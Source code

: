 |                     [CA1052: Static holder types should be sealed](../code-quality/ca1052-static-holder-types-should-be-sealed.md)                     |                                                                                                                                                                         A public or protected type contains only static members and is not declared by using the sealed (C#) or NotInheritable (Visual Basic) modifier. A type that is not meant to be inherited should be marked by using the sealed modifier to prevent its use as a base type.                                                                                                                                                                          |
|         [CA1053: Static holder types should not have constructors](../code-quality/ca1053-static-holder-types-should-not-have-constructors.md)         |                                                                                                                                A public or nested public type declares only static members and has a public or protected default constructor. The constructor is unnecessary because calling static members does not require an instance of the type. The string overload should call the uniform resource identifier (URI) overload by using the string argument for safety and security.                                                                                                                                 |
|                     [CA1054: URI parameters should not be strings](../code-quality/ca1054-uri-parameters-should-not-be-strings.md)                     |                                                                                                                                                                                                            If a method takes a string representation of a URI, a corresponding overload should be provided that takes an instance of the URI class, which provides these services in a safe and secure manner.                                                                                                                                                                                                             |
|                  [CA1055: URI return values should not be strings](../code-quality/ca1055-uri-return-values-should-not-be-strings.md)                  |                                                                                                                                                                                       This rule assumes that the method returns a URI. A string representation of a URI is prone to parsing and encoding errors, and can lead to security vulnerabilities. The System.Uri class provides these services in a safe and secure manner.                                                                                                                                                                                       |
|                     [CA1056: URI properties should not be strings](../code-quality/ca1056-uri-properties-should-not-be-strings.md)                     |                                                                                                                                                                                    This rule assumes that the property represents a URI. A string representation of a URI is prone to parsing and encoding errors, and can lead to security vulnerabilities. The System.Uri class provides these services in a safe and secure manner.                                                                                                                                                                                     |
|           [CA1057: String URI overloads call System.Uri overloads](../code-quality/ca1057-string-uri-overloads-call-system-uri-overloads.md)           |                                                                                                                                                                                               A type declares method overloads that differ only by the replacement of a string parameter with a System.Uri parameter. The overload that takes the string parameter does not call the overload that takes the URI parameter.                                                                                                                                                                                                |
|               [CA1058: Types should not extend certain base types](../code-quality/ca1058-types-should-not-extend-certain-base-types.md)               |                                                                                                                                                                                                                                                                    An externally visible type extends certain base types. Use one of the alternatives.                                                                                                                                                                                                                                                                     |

▬▬▬

Give the data back in full, matching it character for character.

Source code

: |                     [CA1052: Static holder types should be sealed](../code-quality/ca1052-static-holder-types-should-be-sealed.md)                     |                                                                                                                                                                         A public or protected type contains only static members and is not declared by using the sealed (C#) or NotInheritable (Visual Basic) modifier. A type that is not meant to be inherited should be marked by using the sealed modifier to prevent its use as a base type.                                                                                                                                                                          |
|         [CA1053: Static holder types should not have constructors](../code-quality/ca1053-static-holder-types-should-not-have-constructors.md)         |                                                                                                                                A public or nested public type declares only static members and has a public or protected default constructor. The constructor is unnecessary because calling static members does not require an instance of the type. The string overload should call the uniform resource identifier (URI) overload by using the string argument for safety and security.                                                                                                                                 |
|                     [CA1054: URI parameters should not be strings](../code-quality/ca1054-uri-parameters-should-not-be-strings.md)                     |                                                                                                                                                                                                            If a method takes a string representation of a URI, a corresponding overload should be provided that takes an instance of the URI class, which provides these services in a safe and secure manner.                                                                                                                                                                                                             |
|                  [CA1055: URI return values should not be strings](../code-quality/ca1055-uri-return-values-should-not-be-strings.md)                  |                                                                                                                                                                                       This rule assumes that the method returns a URI. A string representation of a URI is prone to parsing and encoding errors, and can lead to security vulnerabilities. The System.Uri class provides these services in a safe and secure manner.                                                                                                                                                                                       |
|                     [CA1056: URI properties should not be strings](../code-quality/ca1056-uri-properties-should-not-be-strings.md)                     |                                                                                                                                                                                    This rule assumes that the property represents a URI. A string representation of a URI is prone to parsing and encoding errors, and can lead to security vulnerabilities. The System.Uri class provides these services in a safe and secure manner.                                                                                                                                                                                     |
|           [CA1057: String URI overloads call System.Uri overloads](../code-quality/ca1057-string-uri-overloads-call-system-uri-overloads.md)           |                                                                                                                                                                                               A type declares method overloads that differ only by the replacement of a string parameter with a System.Uri parameter. The overload that takes the string parameter does not call the overload that takes the URI parameter.                                                                                                                                                                                                |
|               [CA1058: Types should not extend certain base types](../code-quality/ca1058-types-should-not-extend-certain-base-types.md)               |                                                                                                                                                                                                                                                                    An externally visible type extends certain base types. Use one of the alternatives.                                                                                                                                                                                                                                                                     |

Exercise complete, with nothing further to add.